Неожиданно повествование вспыхивает живой жизнью – на трех стремительных страницах. После того как с эльфовой помощью происходит решающее объяснение, романтический сюжет движется к своей счастливой развязке – венчанию. В это время в соседнем графстве обнаруживается вспышка эпидемии в рыбачьем поселке, жертвой эпидемии становится единственный тамошний врач – и будущий новобрачный принимает решение: немедленно ехать в охваченный эпидемией поселок и спасти всех, кого еще можно. И вот ночь перед отъездом. Утром должно состояться венчание, а сразу после этого Артур должен уехать. Оба понимают, что, возможно, больше никогда не увидятся. Он ехать не обязан – но не поехать не может. Леди Мюриел совершает жертвенный поступок, даже дважды – она отпускает любимого на верную гибель и, зная это, идет с ним под венец, то есть почти обрекает себя на вдовью участь. Следуют нелепые мизансцены, диалоги выспренно-смешны. Но почему-то тут начинаешь волноваться и сопереживать персонажам по-настоящему. На следующей странице все обрывается – сообщением из газеты о новых жертвах эпидемии. В списке погибших – доктор Форестер.

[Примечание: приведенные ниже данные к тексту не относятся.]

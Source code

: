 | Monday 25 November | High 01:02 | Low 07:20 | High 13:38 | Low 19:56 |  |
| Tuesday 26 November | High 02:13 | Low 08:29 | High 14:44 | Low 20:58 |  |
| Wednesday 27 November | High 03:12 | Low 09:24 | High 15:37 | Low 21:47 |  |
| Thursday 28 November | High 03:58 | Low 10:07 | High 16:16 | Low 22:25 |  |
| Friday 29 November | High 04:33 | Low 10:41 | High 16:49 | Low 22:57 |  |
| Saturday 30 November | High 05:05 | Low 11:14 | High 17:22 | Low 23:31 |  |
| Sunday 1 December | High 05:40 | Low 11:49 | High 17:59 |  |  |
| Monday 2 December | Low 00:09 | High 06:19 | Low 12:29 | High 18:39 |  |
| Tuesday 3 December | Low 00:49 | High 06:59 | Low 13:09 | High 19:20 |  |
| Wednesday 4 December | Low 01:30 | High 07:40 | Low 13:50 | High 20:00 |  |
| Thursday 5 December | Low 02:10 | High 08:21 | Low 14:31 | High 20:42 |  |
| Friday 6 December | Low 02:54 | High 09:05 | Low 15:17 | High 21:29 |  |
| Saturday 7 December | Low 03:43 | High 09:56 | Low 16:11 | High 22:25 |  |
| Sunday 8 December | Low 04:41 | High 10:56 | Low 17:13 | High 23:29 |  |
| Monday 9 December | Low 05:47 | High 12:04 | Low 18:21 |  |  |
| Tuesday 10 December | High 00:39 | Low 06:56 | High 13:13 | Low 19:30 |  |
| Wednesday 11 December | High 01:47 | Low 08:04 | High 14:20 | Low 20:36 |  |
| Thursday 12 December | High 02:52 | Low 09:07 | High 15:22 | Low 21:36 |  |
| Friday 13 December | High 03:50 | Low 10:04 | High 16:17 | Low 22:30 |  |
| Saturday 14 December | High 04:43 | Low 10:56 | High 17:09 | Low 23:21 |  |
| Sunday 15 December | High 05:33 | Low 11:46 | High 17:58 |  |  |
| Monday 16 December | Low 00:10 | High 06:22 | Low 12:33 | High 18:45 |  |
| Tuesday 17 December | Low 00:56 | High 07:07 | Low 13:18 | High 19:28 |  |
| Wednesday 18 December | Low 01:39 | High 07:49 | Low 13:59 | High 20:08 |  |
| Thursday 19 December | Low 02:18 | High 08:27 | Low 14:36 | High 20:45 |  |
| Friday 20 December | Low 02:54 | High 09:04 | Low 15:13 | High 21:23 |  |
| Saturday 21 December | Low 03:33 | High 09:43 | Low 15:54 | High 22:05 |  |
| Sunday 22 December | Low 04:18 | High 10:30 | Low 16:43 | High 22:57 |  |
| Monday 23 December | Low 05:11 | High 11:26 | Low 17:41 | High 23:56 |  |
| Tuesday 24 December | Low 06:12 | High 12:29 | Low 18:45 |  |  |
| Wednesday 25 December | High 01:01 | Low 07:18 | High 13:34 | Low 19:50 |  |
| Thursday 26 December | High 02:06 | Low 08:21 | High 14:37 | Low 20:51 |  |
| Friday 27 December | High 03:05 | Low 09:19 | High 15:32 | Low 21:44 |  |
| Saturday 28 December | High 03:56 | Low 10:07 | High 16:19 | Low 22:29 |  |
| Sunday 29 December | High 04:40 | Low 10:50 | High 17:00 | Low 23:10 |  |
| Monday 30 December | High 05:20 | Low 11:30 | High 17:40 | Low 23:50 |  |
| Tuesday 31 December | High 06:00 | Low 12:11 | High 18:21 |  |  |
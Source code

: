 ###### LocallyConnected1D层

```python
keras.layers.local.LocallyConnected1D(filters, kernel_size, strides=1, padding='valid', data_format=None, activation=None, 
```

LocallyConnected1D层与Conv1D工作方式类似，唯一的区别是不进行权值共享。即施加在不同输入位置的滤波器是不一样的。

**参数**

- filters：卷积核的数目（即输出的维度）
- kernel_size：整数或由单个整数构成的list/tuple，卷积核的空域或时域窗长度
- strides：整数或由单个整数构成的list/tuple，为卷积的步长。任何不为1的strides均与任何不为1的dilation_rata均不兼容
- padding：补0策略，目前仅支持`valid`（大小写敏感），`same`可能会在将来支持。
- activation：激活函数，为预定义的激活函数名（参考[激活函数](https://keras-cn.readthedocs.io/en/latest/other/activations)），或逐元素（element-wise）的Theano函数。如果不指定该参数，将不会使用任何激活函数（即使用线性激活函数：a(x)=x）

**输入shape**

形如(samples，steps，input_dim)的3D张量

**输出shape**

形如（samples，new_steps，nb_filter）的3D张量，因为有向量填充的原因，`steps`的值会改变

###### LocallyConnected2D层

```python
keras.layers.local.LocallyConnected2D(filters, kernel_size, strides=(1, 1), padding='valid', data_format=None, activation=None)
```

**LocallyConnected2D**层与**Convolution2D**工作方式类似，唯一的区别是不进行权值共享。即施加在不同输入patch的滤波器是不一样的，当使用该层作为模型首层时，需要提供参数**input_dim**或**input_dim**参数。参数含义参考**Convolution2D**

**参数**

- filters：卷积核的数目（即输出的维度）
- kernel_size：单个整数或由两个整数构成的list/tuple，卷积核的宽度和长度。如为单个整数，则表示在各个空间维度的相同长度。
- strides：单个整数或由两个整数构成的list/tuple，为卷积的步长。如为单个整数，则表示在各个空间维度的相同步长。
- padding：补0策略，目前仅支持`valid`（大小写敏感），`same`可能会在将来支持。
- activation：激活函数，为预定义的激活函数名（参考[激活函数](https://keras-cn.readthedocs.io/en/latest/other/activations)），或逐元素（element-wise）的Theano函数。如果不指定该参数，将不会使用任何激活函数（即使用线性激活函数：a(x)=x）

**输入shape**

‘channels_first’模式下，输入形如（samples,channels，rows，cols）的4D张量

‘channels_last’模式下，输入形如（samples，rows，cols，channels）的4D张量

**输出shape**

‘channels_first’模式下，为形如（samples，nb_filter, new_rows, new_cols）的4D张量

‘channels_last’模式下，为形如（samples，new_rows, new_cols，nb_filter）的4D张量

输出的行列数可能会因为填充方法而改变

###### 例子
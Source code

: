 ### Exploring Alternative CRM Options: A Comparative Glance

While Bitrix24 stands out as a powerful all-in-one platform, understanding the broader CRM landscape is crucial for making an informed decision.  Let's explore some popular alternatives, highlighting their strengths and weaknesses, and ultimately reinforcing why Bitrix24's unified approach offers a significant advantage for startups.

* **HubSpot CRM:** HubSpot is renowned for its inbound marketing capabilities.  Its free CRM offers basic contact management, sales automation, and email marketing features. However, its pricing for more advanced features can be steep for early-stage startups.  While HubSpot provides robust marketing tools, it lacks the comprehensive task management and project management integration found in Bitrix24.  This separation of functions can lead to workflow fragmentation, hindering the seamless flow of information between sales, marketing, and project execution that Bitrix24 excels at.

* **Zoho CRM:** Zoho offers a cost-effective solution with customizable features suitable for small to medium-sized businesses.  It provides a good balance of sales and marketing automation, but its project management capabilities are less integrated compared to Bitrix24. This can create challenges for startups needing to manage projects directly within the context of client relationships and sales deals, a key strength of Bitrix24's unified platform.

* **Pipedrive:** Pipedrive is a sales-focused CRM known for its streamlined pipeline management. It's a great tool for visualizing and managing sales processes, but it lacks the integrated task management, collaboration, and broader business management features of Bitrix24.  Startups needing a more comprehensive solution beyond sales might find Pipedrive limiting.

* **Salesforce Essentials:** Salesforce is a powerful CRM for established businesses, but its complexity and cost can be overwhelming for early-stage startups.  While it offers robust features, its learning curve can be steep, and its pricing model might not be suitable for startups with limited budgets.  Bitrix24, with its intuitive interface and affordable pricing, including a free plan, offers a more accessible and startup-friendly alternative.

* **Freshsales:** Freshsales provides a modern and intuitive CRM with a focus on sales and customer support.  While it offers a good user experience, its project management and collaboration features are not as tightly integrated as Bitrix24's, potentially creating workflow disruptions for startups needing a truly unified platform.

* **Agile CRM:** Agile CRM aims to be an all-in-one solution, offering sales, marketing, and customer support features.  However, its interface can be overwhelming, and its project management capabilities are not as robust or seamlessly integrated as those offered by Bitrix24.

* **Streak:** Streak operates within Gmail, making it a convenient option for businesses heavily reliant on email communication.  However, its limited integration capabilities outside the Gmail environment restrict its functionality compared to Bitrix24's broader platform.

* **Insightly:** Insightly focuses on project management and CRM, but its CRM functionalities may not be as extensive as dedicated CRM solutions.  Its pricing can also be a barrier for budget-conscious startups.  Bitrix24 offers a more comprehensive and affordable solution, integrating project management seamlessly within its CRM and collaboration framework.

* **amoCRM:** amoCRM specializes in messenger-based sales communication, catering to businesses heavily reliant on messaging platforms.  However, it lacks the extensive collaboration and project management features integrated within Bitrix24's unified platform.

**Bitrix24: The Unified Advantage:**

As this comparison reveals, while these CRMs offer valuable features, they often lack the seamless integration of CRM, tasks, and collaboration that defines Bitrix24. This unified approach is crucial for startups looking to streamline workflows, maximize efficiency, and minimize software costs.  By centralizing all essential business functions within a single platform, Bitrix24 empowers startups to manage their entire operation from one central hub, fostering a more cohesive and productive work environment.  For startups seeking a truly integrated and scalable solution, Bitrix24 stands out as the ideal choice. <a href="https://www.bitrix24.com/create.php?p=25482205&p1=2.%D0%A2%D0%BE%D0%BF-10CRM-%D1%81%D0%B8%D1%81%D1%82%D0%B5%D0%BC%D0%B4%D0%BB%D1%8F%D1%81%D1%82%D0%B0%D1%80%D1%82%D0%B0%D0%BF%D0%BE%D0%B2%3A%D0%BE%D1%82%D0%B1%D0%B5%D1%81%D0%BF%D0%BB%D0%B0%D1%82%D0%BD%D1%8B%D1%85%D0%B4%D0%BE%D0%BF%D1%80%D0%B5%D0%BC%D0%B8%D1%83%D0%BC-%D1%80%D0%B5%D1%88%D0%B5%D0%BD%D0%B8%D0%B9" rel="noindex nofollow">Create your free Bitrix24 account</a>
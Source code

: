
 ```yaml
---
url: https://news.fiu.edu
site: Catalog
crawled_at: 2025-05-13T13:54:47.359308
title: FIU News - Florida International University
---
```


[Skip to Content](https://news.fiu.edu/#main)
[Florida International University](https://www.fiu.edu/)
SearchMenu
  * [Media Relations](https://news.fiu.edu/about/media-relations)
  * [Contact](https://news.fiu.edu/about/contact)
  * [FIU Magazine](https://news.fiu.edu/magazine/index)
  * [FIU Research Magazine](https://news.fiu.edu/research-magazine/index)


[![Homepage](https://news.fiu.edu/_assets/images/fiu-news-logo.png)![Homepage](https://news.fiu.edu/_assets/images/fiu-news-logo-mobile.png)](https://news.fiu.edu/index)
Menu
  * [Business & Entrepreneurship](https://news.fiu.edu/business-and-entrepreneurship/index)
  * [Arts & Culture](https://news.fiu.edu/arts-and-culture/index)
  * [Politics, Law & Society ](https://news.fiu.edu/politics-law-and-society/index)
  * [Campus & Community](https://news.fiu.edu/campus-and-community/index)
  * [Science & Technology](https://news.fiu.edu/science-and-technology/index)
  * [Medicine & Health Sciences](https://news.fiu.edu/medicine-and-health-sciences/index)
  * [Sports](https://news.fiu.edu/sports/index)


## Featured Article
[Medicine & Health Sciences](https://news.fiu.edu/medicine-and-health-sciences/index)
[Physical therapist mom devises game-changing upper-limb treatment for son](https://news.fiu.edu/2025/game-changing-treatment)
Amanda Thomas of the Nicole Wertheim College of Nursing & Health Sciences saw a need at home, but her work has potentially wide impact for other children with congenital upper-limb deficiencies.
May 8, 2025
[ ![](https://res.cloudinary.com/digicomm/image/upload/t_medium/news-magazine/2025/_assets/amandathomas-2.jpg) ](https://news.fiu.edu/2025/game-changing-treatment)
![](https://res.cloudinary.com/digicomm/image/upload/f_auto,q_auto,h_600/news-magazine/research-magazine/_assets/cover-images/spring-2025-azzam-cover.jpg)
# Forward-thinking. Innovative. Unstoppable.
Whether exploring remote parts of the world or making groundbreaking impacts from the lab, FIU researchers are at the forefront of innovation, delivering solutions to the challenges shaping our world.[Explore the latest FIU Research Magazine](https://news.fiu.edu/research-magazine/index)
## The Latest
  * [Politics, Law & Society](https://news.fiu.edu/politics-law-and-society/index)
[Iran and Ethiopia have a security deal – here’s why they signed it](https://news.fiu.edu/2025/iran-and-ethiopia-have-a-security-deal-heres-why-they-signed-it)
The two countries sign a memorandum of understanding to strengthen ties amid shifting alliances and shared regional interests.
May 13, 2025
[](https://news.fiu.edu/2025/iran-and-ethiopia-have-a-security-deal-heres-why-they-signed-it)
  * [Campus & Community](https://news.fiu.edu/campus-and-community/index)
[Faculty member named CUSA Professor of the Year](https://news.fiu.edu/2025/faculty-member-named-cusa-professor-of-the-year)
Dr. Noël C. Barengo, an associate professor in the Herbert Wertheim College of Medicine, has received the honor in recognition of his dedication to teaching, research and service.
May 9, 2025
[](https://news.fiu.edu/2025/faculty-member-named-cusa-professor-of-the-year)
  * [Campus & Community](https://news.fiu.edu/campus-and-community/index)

А в конце романа случается почти невозможное. Раздается выстрел из самого крупнокалиберного ружья: развязка, которая так взволновала читателя, оказывается ложной; Артур возвращается домой живым и невредимым. Оказывается, его спасает Эрик Линдон – благородный конкурент и отвергнутый соперник! – находит его, умирающего, в поселке, перевозит в город и выхаживает. Живой, человеческий финал – это, может быть, главный парадокс всего романа.
На последних страницах автора осеняет догадка: Эрик Линдон – это и есть Бруно, его земной двойник! (В жизни он кузен леди Мюриел, как мы помним.) А сама леди Мюриел – земное воплощение Сильвии, как давно понял читатель.
А «Сильвия любит всех» и «Все любят Сильвию» – это, оказывается, две стороны одной медали (то есть одного медальона).
По всему выходит, что Буджум на этот раз оказался Снарком.